━━━━━ EXTRACTED MATERIAL
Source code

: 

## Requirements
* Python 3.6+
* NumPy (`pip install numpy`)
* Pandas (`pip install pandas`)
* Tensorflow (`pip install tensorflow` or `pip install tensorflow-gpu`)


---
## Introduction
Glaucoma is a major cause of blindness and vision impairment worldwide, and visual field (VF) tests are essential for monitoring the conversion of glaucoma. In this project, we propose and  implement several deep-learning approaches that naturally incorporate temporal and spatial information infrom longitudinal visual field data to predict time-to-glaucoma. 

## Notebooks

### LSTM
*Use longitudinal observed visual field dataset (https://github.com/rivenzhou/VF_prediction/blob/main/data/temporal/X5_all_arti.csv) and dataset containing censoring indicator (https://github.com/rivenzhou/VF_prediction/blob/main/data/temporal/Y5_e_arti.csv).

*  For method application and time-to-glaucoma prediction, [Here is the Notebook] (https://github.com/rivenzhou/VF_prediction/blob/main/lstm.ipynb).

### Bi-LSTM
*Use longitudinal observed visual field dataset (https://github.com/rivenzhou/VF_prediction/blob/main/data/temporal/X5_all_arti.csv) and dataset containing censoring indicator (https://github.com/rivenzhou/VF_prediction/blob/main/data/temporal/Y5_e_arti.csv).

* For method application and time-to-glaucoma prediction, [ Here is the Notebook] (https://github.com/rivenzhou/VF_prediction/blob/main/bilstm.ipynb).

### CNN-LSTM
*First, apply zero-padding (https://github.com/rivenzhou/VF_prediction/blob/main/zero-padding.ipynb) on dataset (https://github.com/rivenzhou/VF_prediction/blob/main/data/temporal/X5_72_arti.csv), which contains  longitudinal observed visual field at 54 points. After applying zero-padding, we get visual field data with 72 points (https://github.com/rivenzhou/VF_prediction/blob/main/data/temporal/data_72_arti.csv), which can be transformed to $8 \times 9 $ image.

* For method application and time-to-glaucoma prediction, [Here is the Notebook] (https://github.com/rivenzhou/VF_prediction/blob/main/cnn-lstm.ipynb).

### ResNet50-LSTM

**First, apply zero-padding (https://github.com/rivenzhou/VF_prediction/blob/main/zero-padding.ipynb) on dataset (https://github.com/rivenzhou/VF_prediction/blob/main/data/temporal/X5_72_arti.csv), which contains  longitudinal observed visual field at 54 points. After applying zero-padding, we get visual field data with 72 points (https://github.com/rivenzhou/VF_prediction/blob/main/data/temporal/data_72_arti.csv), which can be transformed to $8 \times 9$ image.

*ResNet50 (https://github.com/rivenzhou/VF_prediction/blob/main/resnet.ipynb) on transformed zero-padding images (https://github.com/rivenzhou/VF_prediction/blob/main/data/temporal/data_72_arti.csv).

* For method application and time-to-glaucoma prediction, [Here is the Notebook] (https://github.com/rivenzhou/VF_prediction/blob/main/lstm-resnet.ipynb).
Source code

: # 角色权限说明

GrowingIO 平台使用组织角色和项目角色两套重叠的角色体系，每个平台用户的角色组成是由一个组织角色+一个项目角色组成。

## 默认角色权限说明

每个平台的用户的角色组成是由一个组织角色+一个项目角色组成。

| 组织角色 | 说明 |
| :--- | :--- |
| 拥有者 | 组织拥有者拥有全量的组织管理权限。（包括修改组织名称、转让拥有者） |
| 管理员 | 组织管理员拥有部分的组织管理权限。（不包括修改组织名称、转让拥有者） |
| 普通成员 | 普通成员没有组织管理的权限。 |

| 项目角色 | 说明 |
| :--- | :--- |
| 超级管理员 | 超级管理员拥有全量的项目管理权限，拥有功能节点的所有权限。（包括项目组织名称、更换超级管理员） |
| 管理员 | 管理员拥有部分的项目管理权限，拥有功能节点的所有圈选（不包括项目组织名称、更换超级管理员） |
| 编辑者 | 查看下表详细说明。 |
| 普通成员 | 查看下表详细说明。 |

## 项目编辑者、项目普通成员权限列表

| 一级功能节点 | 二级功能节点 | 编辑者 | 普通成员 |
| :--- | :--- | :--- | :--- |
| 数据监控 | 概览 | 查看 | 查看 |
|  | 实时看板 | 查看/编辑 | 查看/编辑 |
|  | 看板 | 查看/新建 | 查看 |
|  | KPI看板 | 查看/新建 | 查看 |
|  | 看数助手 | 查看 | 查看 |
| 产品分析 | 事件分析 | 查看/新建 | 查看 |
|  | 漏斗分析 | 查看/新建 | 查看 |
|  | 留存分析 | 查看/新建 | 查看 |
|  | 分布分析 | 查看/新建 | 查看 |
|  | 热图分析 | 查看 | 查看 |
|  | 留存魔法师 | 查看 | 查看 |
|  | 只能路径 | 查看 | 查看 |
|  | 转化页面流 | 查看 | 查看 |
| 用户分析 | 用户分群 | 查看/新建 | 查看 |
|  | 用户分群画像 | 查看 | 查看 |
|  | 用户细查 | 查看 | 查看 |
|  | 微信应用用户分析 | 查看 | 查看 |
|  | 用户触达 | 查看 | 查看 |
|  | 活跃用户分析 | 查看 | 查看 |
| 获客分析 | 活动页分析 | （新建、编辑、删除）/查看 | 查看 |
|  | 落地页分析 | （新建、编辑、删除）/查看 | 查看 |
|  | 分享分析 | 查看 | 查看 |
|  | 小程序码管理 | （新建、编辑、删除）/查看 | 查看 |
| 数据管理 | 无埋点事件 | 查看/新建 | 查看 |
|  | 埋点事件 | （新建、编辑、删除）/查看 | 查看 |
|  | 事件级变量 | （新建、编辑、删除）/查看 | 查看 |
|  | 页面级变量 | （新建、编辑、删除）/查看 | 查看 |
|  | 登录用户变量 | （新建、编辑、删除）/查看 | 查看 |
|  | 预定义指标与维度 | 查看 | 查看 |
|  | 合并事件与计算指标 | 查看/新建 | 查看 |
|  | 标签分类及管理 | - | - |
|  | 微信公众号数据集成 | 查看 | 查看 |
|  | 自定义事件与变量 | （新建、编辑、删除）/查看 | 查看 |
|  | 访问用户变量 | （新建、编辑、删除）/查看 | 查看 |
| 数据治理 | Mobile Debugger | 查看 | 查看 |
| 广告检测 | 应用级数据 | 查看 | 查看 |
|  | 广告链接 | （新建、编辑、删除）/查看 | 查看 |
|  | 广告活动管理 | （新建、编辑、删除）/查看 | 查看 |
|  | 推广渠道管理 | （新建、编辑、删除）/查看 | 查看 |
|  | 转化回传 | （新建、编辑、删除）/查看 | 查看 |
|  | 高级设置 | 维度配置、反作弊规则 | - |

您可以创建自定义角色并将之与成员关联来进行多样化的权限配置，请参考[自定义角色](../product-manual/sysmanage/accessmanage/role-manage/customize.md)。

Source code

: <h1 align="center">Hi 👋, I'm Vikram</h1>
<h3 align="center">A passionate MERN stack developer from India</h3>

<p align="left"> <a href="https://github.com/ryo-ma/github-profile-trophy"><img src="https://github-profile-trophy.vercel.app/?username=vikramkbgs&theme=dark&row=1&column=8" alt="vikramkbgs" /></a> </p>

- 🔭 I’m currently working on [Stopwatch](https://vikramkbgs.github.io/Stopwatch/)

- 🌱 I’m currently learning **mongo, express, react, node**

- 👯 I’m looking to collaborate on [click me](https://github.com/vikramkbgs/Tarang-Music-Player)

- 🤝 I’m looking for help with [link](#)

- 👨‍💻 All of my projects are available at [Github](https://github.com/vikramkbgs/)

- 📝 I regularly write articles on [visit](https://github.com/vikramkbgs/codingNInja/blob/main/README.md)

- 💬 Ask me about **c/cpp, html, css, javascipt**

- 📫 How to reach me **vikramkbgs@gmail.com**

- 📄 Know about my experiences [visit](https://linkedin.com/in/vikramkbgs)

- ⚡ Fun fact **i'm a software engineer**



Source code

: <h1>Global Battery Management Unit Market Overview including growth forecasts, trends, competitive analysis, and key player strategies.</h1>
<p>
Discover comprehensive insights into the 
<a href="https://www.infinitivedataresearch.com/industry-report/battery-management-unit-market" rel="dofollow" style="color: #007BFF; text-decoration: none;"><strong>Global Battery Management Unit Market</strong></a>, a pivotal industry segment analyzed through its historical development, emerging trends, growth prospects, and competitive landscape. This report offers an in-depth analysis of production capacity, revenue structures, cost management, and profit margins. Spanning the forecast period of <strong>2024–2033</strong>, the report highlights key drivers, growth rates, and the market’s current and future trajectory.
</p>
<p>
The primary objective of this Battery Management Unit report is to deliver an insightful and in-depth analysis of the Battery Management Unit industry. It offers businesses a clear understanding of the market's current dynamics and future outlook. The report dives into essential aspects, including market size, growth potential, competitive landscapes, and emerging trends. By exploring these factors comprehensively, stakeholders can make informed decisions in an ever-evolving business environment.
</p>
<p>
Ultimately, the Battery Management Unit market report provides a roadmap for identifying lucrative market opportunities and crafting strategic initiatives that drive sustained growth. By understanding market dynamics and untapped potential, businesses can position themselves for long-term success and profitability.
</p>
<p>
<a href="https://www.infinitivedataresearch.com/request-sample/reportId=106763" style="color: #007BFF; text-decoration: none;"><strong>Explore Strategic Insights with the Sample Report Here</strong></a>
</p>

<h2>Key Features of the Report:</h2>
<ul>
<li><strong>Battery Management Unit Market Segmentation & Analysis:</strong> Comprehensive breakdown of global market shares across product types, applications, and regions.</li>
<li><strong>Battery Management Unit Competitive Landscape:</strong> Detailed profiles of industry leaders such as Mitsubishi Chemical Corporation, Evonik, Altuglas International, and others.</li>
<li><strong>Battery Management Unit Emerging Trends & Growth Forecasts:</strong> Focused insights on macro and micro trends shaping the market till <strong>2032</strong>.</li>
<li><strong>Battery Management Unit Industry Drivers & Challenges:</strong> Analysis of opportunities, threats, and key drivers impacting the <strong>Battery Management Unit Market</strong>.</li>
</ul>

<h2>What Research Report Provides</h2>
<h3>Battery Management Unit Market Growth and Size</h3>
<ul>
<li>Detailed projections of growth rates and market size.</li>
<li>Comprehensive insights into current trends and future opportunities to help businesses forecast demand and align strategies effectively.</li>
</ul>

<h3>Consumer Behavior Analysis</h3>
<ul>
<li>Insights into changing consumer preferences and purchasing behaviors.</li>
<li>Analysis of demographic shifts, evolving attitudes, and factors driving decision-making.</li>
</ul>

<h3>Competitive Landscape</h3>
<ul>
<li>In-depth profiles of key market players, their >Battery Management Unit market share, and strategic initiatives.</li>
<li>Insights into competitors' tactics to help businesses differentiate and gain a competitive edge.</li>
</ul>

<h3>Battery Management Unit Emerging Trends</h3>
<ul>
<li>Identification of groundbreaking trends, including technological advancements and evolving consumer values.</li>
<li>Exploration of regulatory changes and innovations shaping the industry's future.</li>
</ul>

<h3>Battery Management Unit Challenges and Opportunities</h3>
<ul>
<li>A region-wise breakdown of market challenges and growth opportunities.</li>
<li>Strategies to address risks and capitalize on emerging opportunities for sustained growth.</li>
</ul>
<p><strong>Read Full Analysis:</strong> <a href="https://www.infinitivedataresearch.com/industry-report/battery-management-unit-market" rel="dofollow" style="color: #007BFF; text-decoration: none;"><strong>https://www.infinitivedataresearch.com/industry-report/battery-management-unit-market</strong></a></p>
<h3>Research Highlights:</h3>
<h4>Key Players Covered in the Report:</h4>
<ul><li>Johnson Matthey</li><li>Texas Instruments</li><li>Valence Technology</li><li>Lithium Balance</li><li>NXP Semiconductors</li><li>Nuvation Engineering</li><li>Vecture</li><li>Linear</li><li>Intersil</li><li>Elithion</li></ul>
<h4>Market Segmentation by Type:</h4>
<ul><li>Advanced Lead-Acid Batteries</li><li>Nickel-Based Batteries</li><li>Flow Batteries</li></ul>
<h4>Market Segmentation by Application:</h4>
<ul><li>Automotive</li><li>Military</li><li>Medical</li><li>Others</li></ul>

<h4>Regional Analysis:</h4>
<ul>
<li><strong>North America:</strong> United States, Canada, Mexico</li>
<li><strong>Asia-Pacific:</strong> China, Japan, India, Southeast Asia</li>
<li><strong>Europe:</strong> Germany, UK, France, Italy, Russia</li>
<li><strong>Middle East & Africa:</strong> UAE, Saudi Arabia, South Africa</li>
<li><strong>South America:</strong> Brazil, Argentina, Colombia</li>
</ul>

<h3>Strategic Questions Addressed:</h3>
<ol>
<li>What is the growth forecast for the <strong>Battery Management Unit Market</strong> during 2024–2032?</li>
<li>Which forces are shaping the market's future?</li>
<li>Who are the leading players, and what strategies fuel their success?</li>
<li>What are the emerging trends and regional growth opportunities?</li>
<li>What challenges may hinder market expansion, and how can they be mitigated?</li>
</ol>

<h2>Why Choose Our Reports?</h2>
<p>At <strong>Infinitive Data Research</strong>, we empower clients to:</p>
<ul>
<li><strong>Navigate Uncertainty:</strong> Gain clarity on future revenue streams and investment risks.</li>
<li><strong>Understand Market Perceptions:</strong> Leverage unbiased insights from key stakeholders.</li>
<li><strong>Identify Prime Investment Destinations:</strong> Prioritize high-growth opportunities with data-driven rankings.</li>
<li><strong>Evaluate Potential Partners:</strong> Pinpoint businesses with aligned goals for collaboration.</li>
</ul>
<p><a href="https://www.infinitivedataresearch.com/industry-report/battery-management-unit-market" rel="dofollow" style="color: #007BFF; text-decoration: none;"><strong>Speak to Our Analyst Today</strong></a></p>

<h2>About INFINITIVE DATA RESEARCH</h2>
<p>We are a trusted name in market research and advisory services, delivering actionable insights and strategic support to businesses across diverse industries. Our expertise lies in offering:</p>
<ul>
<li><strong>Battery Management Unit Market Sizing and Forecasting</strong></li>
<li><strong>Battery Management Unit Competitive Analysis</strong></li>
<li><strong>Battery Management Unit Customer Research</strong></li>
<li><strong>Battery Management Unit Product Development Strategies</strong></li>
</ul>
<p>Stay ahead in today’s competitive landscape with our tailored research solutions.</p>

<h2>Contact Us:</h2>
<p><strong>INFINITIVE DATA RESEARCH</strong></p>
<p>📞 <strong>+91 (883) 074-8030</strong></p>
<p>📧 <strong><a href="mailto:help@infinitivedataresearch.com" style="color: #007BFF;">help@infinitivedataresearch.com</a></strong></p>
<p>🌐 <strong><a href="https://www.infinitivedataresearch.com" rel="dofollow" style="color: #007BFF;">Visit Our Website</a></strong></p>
━━━━━━━━━━
(WHAT TO DO): Copy out the lines above with "risks" in them.

(RESULT FOR THIS EXERCISE):
<li>Strategies to address risks and capitalize on emerging opportunities for sustained growth.</li>
<li><strong>Navigate Uncertainty:</strong> Gain clarity on future revenue streams and investment risks.</li>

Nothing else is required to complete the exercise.